E ciò in relazione al fatto che, formulando la clausola delle condizioni generali di contratto in modo da collegare l'obbligo dell'utente di pagare le spese di spedizione postale alla sola condizione di riceverla, la Telecom mostra di non aver trasfuso nel suo contenuto la salvezza di quella facoltà - che l'utente ha ed alla quale la Telecom si è invece più volte richiamata nei suoi scritti difensivi - di scegliere modalità alternative di ricezione ed in particolare quella del ritiro presso gli uffici della stessa Telecom, cui si è ora venuta ad aggiungere la trasmissione telematica (sulle possibili conseguenze della mancata osservanza, nella conclusione del contratto, di norme di comportamento poste a tutela di diritti dell'altra cfr. Cass. Sez. Un., 19 dicembre 2007 n. 26724).

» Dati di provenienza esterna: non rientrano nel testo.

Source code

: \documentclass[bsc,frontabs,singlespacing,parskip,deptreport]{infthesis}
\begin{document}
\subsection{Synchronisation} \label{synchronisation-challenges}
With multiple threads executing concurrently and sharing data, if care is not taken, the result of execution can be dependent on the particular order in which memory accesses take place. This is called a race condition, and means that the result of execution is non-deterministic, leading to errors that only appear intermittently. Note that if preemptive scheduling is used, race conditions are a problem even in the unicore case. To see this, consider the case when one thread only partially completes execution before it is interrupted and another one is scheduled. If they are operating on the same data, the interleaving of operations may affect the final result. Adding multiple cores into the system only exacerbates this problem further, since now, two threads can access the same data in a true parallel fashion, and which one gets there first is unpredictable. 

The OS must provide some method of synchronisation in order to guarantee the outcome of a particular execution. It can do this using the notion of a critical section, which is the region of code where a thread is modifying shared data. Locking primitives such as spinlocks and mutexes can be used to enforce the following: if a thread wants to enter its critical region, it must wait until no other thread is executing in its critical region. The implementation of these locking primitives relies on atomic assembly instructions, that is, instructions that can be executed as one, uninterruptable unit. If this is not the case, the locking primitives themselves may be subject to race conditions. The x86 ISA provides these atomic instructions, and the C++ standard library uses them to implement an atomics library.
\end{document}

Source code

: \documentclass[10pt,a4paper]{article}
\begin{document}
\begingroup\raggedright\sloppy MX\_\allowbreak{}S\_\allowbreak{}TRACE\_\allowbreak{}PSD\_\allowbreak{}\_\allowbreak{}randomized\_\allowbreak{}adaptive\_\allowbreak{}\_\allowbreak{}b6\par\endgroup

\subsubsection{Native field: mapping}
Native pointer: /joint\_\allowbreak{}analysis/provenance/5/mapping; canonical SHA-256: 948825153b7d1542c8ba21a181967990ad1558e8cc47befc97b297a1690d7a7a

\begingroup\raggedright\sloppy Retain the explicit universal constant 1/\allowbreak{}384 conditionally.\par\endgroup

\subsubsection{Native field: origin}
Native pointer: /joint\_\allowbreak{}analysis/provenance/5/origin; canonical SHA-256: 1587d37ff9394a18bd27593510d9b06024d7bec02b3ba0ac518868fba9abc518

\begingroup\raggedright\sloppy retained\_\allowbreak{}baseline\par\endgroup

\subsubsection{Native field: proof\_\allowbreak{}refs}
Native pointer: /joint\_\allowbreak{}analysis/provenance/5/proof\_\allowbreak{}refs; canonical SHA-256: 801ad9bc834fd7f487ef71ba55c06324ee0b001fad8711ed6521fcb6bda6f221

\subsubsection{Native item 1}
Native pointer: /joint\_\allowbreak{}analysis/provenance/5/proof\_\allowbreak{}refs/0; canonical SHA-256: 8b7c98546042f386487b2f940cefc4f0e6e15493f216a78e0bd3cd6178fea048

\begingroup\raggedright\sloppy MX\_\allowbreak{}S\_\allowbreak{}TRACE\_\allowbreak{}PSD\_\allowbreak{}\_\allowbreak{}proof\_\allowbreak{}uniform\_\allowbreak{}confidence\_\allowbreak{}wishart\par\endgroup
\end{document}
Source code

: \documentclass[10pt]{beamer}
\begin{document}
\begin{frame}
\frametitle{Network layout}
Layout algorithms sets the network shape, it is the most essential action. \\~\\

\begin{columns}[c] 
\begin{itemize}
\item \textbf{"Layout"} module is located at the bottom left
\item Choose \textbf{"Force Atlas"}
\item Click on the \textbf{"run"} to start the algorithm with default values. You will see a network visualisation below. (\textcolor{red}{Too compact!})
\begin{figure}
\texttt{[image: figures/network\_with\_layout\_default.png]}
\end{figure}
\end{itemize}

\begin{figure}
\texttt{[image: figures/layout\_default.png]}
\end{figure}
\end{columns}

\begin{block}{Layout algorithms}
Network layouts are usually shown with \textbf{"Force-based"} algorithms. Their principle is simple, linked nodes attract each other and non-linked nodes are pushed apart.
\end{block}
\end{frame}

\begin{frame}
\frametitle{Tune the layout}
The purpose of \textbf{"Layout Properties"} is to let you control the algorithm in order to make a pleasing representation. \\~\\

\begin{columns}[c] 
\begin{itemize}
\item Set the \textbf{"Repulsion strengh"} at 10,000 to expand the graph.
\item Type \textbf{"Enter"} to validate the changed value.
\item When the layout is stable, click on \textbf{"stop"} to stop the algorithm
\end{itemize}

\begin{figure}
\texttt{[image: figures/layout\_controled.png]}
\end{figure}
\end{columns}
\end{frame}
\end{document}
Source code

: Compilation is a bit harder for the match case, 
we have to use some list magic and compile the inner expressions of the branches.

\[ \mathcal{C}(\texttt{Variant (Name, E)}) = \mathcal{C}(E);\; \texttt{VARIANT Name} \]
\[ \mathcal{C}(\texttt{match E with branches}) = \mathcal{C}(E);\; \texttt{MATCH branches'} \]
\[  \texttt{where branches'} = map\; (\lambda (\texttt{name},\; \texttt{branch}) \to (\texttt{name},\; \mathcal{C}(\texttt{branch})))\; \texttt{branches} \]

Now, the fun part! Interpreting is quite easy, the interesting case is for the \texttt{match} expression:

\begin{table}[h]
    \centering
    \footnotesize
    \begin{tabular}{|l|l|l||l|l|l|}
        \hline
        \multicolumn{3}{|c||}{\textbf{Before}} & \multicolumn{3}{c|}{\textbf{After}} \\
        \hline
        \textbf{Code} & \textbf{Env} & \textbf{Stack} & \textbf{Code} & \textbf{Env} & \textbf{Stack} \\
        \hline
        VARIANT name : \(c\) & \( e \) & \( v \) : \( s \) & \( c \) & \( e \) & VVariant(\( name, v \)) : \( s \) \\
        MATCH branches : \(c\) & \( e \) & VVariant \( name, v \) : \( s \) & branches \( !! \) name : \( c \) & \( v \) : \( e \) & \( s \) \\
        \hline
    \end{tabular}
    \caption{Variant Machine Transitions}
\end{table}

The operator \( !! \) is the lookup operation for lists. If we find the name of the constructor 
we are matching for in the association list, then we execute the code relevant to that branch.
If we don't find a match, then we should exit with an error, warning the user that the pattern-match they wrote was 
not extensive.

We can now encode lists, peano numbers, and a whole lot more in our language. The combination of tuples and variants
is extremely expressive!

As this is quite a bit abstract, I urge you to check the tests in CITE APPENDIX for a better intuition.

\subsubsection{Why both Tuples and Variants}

Sicchè anche il secondo motivo resta assorbito.
6. - La sentenza è cassata.
La causa è rinviata al tribunale di Paola, che ne giudicherà in persona di diverso magistrato.
7. - I diversi orientamenti maturati dai giudici di primo grado in questo vasto contenzioso giustificano che le spese del giudizio di cassazione siano dichiarate compensate tra le parti.

P.Q.M.

La Corte:
Accoglie il primo e terzo motivo, dichiarati assorbiti gli altri, cassa e rinvia al tribunale di Paola in persona di diverso magistrato; dichiara compensate le spese del giudizio di cassazione.
Così deciso in Roma, nella Camera di consiglio della sezione terza civile della Corte Suprema di Cassazione, il 19 novembre 2008.